Skip to main content

And the Darwin Award Goes To...

i remember the first time mimi was diagnosed with a severe peanut allergy nearly two years ago. the doctor sat with me and told me it was very serious and i had to check everything that mimi ate for even the slightest amount of peanut protein and that i must carry an epinephrine shot for mimi whereever we went. it was a stressful time, and since that day i could never let my guard down and lived in constant fear that one day some kid somewhere would hand mimi a peanut butter cracker and that would be the end of it.

for two years, mimi never ingested any peanuts. i continued my somewhat fanatic vigilance, always asking restaurants "what oil do you cook with?" and "are you certain there are no peanuts in this dish?"; reading labels on everything i buy at the grocery store and very often sadly putting products back on the shelf that i used to enjoy b/c it's been 'processed in a plant that also processes peanuts." ; i kept her meds up to date at her preschool several times throughout the year (a school for which i am so thankful for every day b/c their hypersensitivity to food allergies supersedes even my own fanaticism --a laudable commitment to keep all kids safe while in their care); i try to make sure to constantly inform anyone who brought food to our home, or invited us to eat at their home, or anytime i must leave her in someone else's care, about her peanut allergy (nothing like handing an epinephrine shot over to someone and basically telling them they are responsible for whether she lives or dies! they would usually be visibly taken aback when they saw the shot, and be like, 'wait a minute, i didnt know this is what i signed up for!').

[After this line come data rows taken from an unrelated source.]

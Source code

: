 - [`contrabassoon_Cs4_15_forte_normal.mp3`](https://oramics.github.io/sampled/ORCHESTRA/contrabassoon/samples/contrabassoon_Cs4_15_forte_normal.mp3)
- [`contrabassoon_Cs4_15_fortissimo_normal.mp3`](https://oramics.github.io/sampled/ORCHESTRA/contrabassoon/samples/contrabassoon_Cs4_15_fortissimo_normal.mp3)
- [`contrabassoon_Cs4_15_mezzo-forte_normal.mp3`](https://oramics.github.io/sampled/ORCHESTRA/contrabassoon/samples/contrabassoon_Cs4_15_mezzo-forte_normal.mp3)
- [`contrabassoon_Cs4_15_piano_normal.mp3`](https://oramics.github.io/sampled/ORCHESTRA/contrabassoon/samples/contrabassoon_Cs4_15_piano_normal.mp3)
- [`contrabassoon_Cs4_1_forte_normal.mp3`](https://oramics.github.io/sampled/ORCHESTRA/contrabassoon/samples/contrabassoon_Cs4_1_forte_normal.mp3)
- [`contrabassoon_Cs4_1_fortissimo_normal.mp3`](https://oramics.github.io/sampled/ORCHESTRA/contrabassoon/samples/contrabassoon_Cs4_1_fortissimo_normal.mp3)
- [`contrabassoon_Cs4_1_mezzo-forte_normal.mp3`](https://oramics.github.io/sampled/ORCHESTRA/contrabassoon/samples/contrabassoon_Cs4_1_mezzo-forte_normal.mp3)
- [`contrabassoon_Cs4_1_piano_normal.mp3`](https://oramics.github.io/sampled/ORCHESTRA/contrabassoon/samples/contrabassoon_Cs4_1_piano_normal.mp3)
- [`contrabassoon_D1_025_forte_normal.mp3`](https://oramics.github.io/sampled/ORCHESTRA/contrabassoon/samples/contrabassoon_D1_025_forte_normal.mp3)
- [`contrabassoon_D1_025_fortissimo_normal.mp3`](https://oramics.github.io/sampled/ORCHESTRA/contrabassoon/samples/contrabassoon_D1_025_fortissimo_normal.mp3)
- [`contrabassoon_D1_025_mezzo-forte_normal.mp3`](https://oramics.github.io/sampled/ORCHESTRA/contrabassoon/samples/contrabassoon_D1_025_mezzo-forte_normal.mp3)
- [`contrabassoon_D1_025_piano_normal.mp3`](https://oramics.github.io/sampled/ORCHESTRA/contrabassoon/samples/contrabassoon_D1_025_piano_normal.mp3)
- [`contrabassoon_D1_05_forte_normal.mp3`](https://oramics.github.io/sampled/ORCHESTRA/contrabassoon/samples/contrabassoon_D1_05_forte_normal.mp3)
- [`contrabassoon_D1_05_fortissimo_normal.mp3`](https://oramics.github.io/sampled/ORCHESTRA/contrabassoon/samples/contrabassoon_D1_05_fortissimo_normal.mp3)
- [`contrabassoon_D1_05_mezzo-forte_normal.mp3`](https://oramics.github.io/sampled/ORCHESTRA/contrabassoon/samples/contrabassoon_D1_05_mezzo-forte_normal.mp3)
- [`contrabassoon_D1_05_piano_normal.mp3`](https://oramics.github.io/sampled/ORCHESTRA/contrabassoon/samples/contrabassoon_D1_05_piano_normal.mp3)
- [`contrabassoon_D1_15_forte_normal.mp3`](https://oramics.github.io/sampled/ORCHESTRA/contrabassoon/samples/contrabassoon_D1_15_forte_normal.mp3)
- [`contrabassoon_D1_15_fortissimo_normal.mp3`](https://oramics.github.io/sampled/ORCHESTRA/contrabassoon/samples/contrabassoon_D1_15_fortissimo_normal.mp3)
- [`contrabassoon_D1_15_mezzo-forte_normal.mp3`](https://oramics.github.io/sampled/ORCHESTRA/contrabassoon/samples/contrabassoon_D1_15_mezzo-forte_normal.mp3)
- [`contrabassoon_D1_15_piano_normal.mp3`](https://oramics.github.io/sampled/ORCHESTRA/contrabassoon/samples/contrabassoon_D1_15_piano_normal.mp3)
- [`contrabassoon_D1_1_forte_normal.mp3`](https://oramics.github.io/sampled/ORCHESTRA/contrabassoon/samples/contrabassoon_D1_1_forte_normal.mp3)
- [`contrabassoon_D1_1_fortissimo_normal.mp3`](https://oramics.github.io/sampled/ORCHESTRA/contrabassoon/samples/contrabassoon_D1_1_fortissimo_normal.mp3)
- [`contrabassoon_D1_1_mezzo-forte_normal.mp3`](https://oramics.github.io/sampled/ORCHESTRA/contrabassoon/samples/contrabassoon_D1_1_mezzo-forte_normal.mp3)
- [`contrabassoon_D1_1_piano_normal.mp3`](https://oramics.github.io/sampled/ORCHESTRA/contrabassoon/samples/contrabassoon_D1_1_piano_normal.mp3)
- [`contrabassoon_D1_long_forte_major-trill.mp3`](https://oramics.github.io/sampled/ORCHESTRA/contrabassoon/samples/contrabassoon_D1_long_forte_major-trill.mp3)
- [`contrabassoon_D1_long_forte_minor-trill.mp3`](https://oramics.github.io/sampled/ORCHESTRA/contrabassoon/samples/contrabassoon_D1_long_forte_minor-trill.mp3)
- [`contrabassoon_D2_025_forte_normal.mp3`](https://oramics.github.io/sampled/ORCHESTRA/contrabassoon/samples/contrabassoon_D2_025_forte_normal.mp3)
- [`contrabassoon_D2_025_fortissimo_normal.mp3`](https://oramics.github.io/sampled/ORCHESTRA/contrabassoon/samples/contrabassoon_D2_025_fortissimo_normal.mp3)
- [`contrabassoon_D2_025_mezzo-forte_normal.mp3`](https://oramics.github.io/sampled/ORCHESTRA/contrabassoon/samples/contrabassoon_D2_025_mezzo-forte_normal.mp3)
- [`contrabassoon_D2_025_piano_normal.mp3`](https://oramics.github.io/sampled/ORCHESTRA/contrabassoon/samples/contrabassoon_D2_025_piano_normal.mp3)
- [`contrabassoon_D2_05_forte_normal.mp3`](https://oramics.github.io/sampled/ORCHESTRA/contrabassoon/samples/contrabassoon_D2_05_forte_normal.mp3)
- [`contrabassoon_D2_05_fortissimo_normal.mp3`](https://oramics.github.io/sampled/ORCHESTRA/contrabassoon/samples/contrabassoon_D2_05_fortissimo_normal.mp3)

so, for two years, all seemed well, in control, and while i never stopped being worried for mimi, i was at least starting to feel a small sense of security. and then, yesterday, when rob came home, holding mimi in his arms, and says to me, "please dont yell at me" i felt my whole world come crashing around my ears. rob had taken mimi to Panera for lunch and mimi had asked for a peanut butter jelly sandwich. without thinking rob bought her the sandwich. even after she began to react to the peanut butter, it still took a while for it to register in his brain. when he finally realized what had happened, he rushed home, and there he was standing in the living room holding her and telling me not to be mad.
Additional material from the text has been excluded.